>> (Thursday) Film Showing: IN THIS WORLD
Friday, January 23, 2009 - 09:02 PM
KEEPING IT REEL! QPIRG-Concordia’s Subversive Cinema Series (January-April 2009)
feature film: IN THIS WORLD
by Michael Winterbottom
(director of
“The Road to Guantanamo" and the upcoming
“The Shock Doctrine”)
THURSDAY, JANUARY 29, 7pm
1455 de Maisonneuve West, H-110
(metro Guy-Concordia)
IN THIS WORLD follows the hazardous journey of two Afghan boys as they travel from Pakistan through Iran, Turkey, Italy, France and the UK in search of refuge in London. A moving and dramatic story that reveals the desperate measures people take to escape persecution and the life-threatening conditions they find themselves in along the way. (2003; 88 minutes; subtitles in English).
The feature film will be preceded by a short film about local migrant justice struggles in Montreal, and followed by a discussion period involving local migrant justice groups.
Info: 514-848-7584 – info@qpirgconcordia.org - www.qpirgconcordia.org
Welcome to all. FREE. Wheelchair accessible.

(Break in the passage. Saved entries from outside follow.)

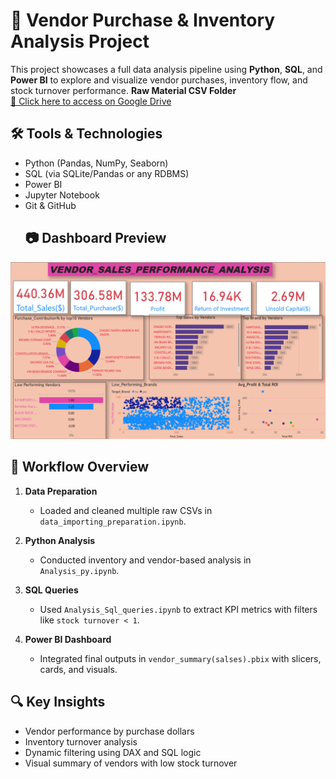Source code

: # 🧠 Vendor Purchase & Inventory Analysis Project

This project showcases a full data analysis pipeline using **Python**, **SQL**, and **Power BI** to explore and visualize vendor purchases, inventory flow, and stock turnover performance.
**Raw Material CSV Folder**  
[🔗 Click here to access on Google Drive](https://drive.google.com/drive/folders/1Ik1SIaIDorRwSZg8-yY3XgIwuwk1sxBz?usp=sharing)
## 🛠️ Tools & Technologies

- Python (Pandas, NumPy, Seaborn)
- SQL (via SQLite/Pandas or any RDBMS)
- Power BI
- Jupyter Notebook
- Git & GitHub
  ## 📷 Dashboard Preview

![Sales Insight Dashboard](./vendor_sales_performance.png)

## 🔄 Workflow Overview

1. **Data Preparation**  
   - Loaded and cleaned multiple raw CSVs in `data_importing_preparation.ipynb`.

2. **Python Analysis**  
   - Conducted inventory and vendor-based analysis in `Analysis_py.ipynb`.

3. **SQL Queries**  
   - Used `Analysis_Sql_queries.ipynb` to extract KPI metrics with filters like `stock turnover < 1`.

4. **Power BI Dashboard**  
   - Integrated final outputs in `vendor_summary(salses).pbix` with slicers, cards, and visuals.

## 🔍 Key Insights

- Vendor performance by purchase dollars
- Inventory turnover analysis
- Dynamic filtering using DAX and SQL logic
- Visual summary of vendors with low stock turnover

Upcoming films in the Subversive Cinema Series:
- February 12:
FLOW: For the Love of Water (2008 award-winning documentary)
- March 18:
P4W: Prison for Women (NFB classic film); followed by special guest speaker Anne Hansen (former inmate at the Kingston Prison for Women)
- April 15:
AMERICAN OUTRAGE (2008 award-winning film about indigenous sovereignty)
All showings at 1455 de Maisonneuve Ouest, H-110 at 7pm. Feature films are preceded by a short film. More info below about upcoming films (click on title to read more).

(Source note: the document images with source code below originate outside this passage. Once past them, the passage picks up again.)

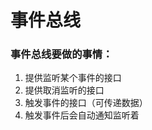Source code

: # 事件总线

### 事件总线要做的事情：
   1. 提供监听某个事件的接口
   2. 提供取消监听的接口
   3. 触发事件的接口（可传递数据）
   4. 触发事件后会自动通知监听着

Wednesday, February 11, 7pm
theme: water
feature film:
FLOW: For the Love of Water
Award-winning 2008 documentary by Irina Salina
FLOW (For the Love of Water) is a documentary investigation into what experts label the most important political and environmental issue of the 21st Century - The World Water Crisis. FLOW builds a case against the growing privatization of the world's dwindling fresh water supply with an unflinching focus on politics, pollution, human rights, and the emergence of a domineering world water cartel. Interviews with scientists and activists intelligently reveal the rapidly building crisis, at both the global and human scale, and the film introduces many of the governmental and corporate culprits behind the water grab, while begging the question "Can anyone really own water" (2008 release; 93 minutes)
Wednesday, March 18, 7pm
theme: women, prison, justice & direct action
feature film:
P4W: PRISON FOR WOMEN
followed by special guest speaker: Anne Hansen (former inmate at Kingston’s Prison for Women; and author of “Direct Action: Memoirs of an Urban Guerrilla”)

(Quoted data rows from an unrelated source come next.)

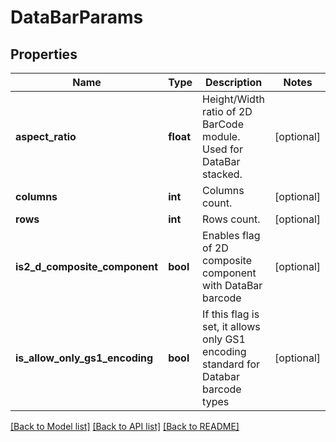 # DataBarParams

## Properties
Name | Type | Description | Notes
------------ | ------------- | ------------- | -------------
**aspect_ratio** | **float** | Height/Width ratio of 2D BarCode module. Used for DataBar stacked. | [optional] 
**columns** | **int** | Columns count. | [optional] 
**rows** | **int** | Rows count. | [optional] 
**is2_d_composite_component** | **bool** | Enables flag of 2D composite component with DataBar barcode | [optional] 
**is_allow_only_gs1_encoding** | **bool** | If this flag is set, it allows only GS1 encoding standard for Databar barcode types | [optional] 

[[Back to Model list]](../README.md#documentation-for-models) [[Back to API list]](../README.md#documentation-for-api-endpoints) [[Back to README]](../README.md)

P4W: Prison for Women is a shattering look at love and isolation in the most desperate of places. The film centres on five women inmates - their stores, their relationships and their lives - inside Canada's only Prison for Women in Kingston, Ontario. The complex fabric of this invisible community is revealed through the use of interviews, monologues and powerful verité sequences. (Canada, 1980, 90 minutes)
Wednesday, April 15, 7pm
theme: indigenous sovereignty
feature film:
AMERICAN OUTRAGE
Two elderly Western Shoshone sisters, the Danns, put up a heroic fight for their land rights and human rights. AMERICAN OUTRAGE asks why the United States government has spent millions persecuting and prosecuting two elderly women grazing a few hundred horses and cows in a desolate desert? (2008 release, USA, 55 minutes)
[All feature films preceded by a short film, and followed by a discussion period involving working groups of QPIRG-Concordia.]